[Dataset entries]
—————
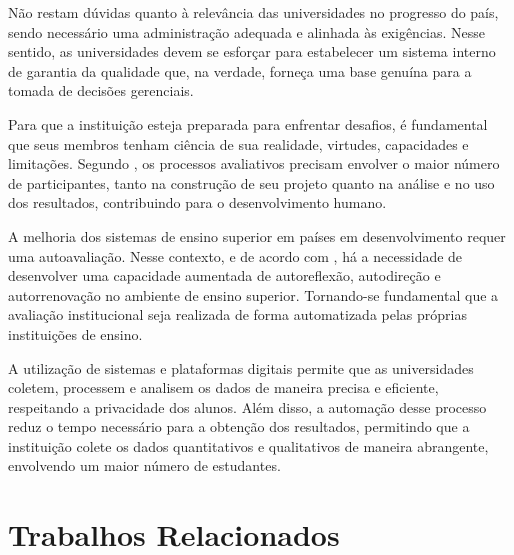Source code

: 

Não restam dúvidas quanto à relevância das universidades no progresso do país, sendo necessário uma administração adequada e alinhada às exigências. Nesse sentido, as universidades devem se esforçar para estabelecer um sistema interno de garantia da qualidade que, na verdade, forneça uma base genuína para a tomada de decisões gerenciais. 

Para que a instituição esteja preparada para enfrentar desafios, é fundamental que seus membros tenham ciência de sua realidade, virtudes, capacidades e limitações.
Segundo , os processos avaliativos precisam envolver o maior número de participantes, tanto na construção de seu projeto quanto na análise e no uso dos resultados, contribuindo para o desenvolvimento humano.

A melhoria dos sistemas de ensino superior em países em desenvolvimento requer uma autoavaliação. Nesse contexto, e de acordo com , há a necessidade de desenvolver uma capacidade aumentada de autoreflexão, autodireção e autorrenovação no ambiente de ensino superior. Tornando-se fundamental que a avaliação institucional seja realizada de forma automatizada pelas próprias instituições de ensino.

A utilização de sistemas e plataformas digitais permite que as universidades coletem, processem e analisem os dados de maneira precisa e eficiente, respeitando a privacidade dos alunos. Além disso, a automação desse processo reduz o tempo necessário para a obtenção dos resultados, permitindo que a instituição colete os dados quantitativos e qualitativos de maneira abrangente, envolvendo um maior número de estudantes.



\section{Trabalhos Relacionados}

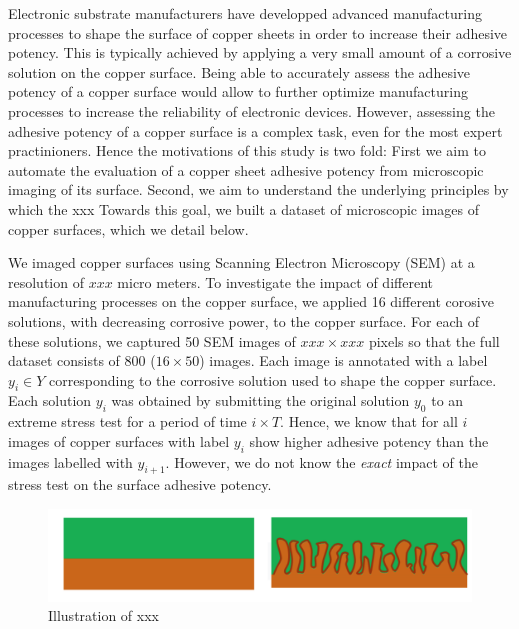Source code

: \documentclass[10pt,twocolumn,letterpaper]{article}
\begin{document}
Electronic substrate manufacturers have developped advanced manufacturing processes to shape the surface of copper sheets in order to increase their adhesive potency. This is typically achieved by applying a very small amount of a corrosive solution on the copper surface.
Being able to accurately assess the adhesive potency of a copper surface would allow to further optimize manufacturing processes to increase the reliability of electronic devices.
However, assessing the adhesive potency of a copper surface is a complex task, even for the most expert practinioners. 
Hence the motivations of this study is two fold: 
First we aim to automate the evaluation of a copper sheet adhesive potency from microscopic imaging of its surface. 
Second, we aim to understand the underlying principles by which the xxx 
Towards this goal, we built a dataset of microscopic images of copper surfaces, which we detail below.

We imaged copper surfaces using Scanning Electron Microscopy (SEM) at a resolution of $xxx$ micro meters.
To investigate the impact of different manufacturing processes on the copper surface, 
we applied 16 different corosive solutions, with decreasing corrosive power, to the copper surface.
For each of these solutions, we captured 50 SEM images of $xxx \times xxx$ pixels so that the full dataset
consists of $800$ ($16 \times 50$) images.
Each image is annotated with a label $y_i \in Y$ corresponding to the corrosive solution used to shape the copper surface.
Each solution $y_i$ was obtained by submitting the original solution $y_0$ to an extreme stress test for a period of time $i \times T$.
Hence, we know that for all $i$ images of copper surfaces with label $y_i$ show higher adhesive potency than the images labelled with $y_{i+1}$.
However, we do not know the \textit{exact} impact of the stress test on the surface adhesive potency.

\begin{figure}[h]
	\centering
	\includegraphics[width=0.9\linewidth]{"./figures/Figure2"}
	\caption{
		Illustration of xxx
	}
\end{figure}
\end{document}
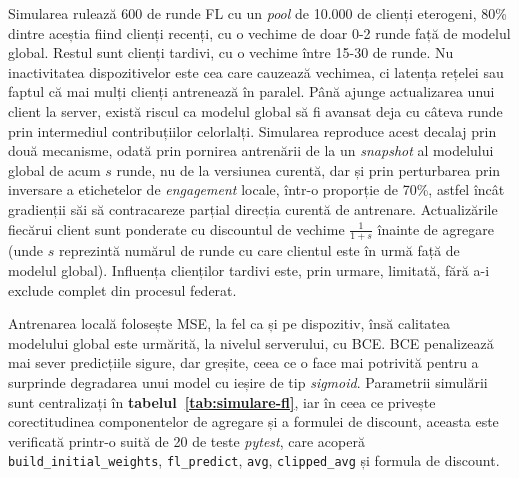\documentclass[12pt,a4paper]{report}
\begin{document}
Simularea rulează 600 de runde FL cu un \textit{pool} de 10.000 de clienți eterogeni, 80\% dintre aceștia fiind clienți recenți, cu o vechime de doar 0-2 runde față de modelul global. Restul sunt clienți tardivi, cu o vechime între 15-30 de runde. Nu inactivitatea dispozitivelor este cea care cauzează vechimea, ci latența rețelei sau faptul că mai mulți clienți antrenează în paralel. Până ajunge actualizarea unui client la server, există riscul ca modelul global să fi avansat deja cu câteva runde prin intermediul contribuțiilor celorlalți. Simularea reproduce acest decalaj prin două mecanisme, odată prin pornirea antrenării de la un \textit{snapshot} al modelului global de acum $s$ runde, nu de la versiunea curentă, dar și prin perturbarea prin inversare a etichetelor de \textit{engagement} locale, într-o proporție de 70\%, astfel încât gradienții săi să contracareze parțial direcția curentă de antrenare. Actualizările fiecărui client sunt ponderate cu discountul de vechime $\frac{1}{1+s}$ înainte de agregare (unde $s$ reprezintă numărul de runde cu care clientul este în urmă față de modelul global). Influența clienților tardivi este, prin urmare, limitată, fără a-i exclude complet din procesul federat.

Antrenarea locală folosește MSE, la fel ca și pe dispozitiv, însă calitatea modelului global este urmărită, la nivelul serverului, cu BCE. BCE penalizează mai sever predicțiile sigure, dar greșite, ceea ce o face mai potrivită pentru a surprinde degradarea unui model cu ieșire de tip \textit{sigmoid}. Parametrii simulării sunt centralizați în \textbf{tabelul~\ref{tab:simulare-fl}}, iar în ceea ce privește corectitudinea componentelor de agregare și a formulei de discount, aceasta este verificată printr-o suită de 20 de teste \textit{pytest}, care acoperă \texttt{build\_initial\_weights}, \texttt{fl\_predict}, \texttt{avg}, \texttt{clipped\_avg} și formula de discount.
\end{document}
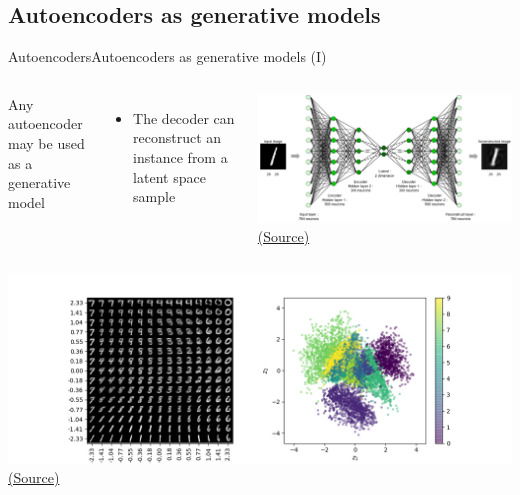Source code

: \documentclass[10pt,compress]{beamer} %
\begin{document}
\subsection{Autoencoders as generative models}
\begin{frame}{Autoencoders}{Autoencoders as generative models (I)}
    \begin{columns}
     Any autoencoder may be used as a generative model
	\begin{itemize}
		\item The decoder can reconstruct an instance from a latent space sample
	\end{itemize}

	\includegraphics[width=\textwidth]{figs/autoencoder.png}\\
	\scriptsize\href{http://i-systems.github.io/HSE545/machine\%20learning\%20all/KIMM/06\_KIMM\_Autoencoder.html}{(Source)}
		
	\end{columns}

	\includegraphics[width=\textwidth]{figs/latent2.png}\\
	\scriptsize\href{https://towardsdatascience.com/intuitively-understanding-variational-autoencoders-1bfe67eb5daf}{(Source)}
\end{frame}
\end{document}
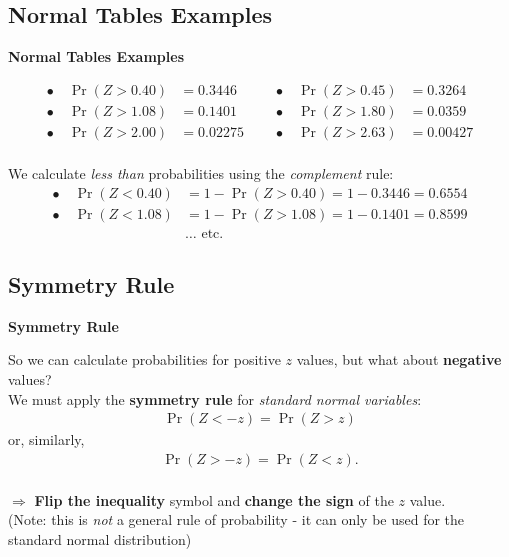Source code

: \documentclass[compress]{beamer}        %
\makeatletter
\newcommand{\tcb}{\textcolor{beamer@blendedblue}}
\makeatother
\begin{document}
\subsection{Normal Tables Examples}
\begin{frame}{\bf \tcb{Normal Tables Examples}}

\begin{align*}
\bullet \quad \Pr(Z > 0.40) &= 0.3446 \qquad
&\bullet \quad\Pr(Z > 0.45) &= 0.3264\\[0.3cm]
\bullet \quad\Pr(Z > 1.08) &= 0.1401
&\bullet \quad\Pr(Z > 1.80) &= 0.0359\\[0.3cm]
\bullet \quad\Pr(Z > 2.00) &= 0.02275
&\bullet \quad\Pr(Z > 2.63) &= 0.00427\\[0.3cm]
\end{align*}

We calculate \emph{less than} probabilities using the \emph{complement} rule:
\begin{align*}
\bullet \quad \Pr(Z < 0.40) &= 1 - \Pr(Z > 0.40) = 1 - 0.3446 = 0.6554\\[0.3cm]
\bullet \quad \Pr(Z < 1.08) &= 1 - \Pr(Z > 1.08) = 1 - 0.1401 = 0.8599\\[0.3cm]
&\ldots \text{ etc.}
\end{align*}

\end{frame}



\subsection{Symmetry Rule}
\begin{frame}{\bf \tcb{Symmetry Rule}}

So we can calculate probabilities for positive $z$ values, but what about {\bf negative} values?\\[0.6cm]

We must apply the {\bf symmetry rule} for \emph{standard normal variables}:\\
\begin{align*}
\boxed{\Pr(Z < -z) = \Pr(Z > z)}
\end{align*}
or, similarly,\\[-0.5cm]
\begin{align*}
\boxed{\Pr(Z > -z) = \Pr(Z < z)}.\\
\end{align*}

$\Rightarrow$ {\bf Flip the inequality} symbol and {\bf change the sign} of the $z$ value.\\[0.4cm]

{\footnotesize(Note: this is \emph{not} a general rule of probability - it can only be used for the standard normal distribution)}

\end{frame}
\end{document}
—————
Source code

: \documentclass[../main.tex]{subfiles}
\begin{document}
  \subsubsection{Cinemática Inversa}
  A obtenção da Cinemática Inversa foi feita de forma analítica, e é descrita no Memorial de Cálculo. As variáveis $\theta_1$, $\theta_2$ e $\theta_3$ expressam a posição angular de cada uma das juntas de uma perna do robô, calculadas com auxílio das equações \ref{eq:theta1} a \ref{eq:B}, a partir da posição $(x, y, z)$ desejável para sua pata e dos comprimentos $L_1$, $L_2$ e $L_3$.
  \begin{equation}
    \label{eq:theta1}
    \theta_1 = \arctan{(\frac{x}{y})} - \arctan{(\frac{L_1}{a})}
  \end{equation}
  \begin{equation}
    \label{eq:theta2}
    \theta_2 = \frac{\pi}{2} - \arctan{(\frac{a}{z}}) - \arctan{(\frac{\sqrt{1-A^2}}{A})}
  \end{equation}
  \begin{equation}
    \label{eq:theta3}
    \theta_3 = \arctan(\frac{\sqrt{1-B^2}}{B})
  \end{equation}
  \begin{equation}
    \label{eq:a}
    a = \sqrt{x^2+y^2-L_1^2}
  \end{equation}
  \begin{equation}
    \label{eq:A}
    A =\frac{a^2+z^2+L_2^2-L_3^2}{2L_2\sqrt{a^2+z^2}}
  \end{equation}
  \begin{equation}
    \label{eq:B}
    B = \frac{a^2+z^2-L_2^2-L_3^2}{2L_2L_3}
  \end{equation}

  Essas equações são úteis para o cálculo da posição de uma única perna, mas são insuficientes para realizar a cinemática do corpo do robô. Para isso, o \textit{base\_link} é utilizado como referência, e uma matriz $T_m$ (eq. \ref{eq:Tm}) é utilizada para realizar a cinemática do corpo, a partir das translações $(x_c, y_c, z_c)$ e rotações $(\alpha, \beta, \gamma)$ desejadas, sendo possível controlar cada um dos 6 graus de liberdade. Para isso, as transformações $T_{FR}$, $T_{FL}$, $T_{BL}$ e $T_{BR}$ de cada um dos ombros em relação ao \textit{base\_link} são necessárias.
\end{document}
—————
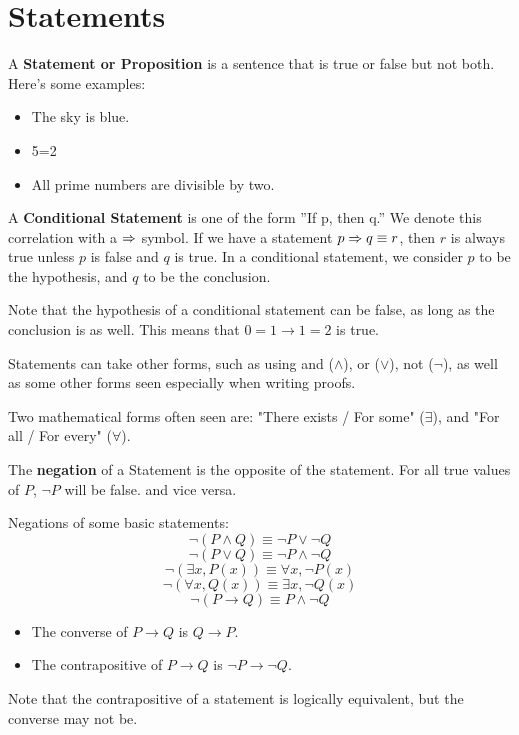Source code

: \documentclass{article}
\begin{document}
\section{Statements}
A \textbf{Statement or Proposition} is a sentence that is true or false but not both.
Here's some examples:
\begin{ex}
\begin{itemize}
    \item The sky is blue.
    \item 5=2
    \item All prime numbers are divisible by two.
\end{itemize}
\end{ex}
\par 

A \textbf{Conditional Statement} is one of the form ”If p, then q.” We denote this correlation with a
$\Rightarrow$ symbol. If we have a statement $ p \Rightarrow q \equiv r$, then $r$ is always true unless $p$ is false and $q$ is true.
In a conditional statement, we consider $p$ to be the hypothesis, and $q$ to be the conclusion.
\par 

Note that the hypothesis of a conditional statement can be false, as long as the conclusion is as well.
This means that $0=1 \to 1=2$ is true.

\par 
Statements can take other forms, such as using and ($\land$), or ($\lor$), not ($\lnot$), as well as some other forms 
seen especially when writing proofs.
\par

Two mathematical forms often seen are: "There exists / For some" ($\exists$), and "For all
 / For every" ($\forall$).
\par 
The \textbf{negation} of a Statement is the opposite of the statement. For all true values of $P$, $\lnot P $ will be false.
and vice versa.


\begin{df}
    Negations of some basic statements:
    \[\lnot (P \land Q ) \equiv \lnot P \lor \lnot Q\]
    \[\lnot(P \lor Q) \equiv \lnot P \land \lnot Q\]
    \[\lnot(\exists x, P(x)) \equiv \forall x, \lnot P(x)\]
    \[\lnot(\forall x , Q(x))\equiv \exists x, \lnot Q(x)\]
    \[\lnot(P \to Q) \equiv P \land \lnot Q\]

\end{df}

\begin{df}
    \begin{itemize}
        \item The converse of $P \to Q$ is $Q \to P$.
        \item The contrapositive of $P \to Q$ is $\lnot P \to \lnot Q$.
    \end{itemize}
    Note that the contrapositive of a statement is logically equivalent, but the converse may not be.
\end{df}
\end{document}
—————
Look above for the line holding "0.45) &= 0.3264\\[0.3cm]" and the line holding "or, similarly,\\[-0.5cm]", then output exactly those two lines and every line between them, nothing more.

&\bullet \quad\Pr(Z > 0.45) &= 0.3264\\[0.3cm]
\bullet \quad\Pr(Z > 1.08) &= 0.1401
&\bullet \quad\Pr(Z > 1.80) &= 0.0359\\[0.3cm]
\bullet \quad\Pr(Z > 2.00) &= 0.02275
&\bullet \quad\Pr(Z > 2.63) &= 0.00427\\[0.3cm]
\end{align*}

We calculate \emph{less than} probabilities using the \emph{complement} rule:
\begin{align*}
\bullet \quad \Pr(Z < 0.40) &= 1 - \Pr(Z > 0.40) = 1 - 0.3446 = 0.6554\\[0.3cm]
\bullet \quad \Pr(Z < 1.08) &= 1 - \Pr(Z > 1.08) = 1 - 0.1401 = 0.8599\\[0.3cm]
&\ldots \text{ etc.}
\end{align*}

\end{frame}



\subsection{Symmetry Rule}
\begin{frame}{\bf \tcb{Symmetry Rule}}

So we can calculate probabilities for positive $z$ values, but what about {\bf negative} values?\\[0.6cm]

We must apply the {\bf symmetry rule} for \emph{standard normal variables}:\\
\begin{align*}
\boxed{\Pr(Z < -z) = \Pr(Z > z)}
\end{align*}
or, similarly,\\[-0.5cm]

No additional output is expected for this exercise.